The Corporations Act defines a director in two broad groups: those appointed as directors and those acting as directors. The first group is described as:
“director” of a company or other body means:
(a) a person who:
(i) is appointed to the position of a director; or
(ii) is appointed to the position of an alternate director and is acting in that capacity;
regardless of the name that is given to their position; and
Finding people that have been appointed as directors or alternate directors is pretty straight forward. Their names are on the company register and company documents. Identifying the other group is more difficult. The second group are defined as:
(b) unless the contrary intention appears, a person who is not validly appointed as a director if:
(i) they act in the position of a director; or
(ii) the directors of the company or body are accustomed to act in accordance with the person’s instructions or wishes.
This group falls into two broad categories and are generally differentiated by knowledge and intent. There are:
(1) people intentionally acting as shadow directors through a nominee or other appointed directors; and
(2) people whose activities unintentionally bring them under this definition.
Examples of the first category are the (usually bankrupt) husband making his wife the director but effectively keeping control of the company himself, or the non-resident person behind the ‘man-of-straw’ director located in this jurisdiction. These people know that they are acting as the guiding hand – they just want to distance themselves from the company.

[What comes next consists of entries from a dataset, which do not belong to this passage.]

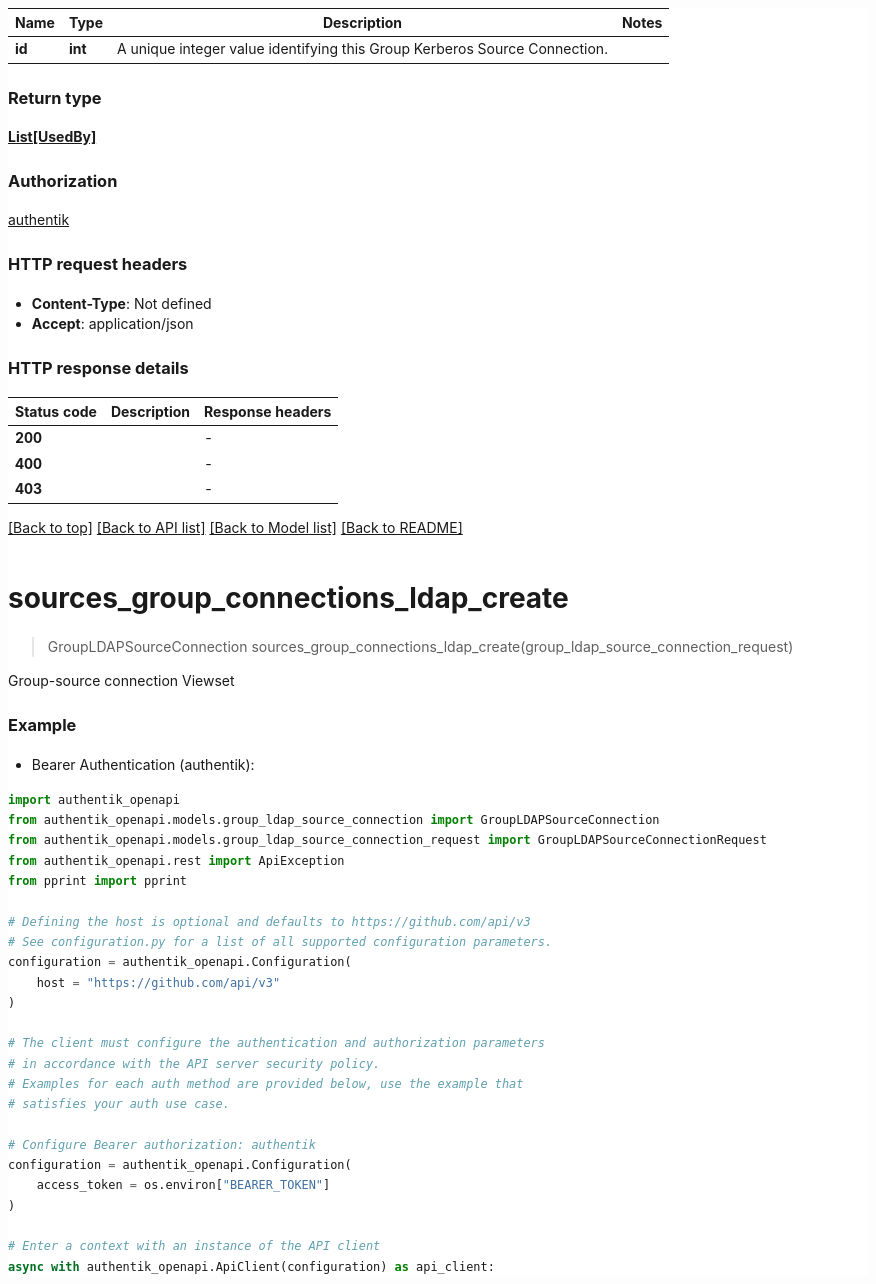
Name | Type | Description  | Notes
------------- | ------------- | ------------- | -------------
 **id** | **int**| A unique integer value identifying this Group Kerberos Source Connection. | 

### Return type

[**List[UsedBy]**](UsedBy.md)

### Authorization

[authentik](../README.md#authentik)

### HTTP request headers

 - **Content-Type**: Not defined
 - **Accept**: application/json

### HTTP response details

| Status code | Description | Response headers |
|-------------|-------------|------------------|
**200** |  |  -  |
**400** |  |  -  |
**403** |  |  -  |

[[Back to top]](#) [[Back to API list]](../README.md#documentation-for-api-endpoints) [[Back to Model list]](../README.md#documentation-for-models) [[Back to README]](../README.md)

# **sources_group_connections_ldap_create**
> GroupLDAPSourceConnection sources_group_connections_ldap_create(group_ldap_source_connection_request)

Group-source connection Viewset

### Example

* Bearer Authentication (authentik):

```python
import authentik_openapi
from authentik_openapi.models.group_ldap_source_connection import GroupLDAPSourceConnection
from authentik_openapi.models.group_ldap_source_connection_request import GroupLDAPSourceConnectionRequest
from authentik_openapi.rest import ApiException
from pprint import pprint

# Defining the host is optional and defaults to https://github.com/api/v3
# See configuration.py for a list of all supported configuration parameters.
configuration = authentik_openapi.Configuration(
    host = "https://github.com/api/v3"
)

# The client must configure the authentication and authorization parameters
# in accordance with the API server security policy.
# Examples for each auth method are provided below, use the example that
# satisfies your auth use case.

# Configure Bearer authorization: authentik
configuration = authentik_openapi.Configuration(
    access_token = os.environ["BEARER_TOKEN"]
)

# Enter a context with an instance of the API client
async with authentik_openapi.ApiClient(configuration) as api_client:
```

The second category, sometimes called de facto directors, are the ones most surprised when they are summonsed for public examinations or are issued demands for insolvent trading or other claims. Generally their activity was not designed to make them a director, or hide their involvement in the company, they just crossed the line between acting as a director and not.
The definition requires that a person act in the position of a director – taking on some of the usual tasks of a director or giving directions – or have the appointed directors act in accordance with their instructions. Both limbs contemplate some active involvement in directing the company, albeit sometimes unintentional.
When considering whether the line has been crossed, the Courts will look at the actual relationship between the parties rather than the basis of the engagement. Companies generally pay advisors for good advice, and would often follow that advice. So, is that advisor directing the company? The answer may hinge on whether advice or instructions are given, whether the directors are accustomed to acting on that advisor’s advice regardless of its content, and whether the advisor knows this.
If advice is based on a professional opinion, gives alternate courses of action and makes a recommendation, it is hard to see that the advisor is directing the company, regardless of how often the Board thinks the recommendation is worth following.
Some advisors have previously been caught on the wrong side because they have been too involved in the ‘running’ of the company. They have:
- negotiated with creditors and the ATO,
- become signatories to the bank account, and
- sat in on and controlled board meetings
But these activities do not automatically mean that a person was acting as a director. The Act itself provides exclusions for some activities that may be interpreted as acting as a director. The definition provides this limitation:
Subparagraph (b)(ii) does not apply merely because the directors act on advice given by the person in the proper performance of functions attaching to the person’s professional capacity, or the person’s business relationship with the directors or the company or body.
Note: Paragraph (b)–Contrary intention– Examples of provisions for which a person referred to in paragraph (b) would not be included in the term “director” are:
- section 249C (power to call meetings of a company’s members)
- subsection 251A(3) (signing minutes of meetings)
- section 205B (notice to ASIC of change of address).
What constitutes crossing the line will be different in every case. Advisors just need to ensure that they are only truly advising a client and not directing a company – regardless of how those directions are termed.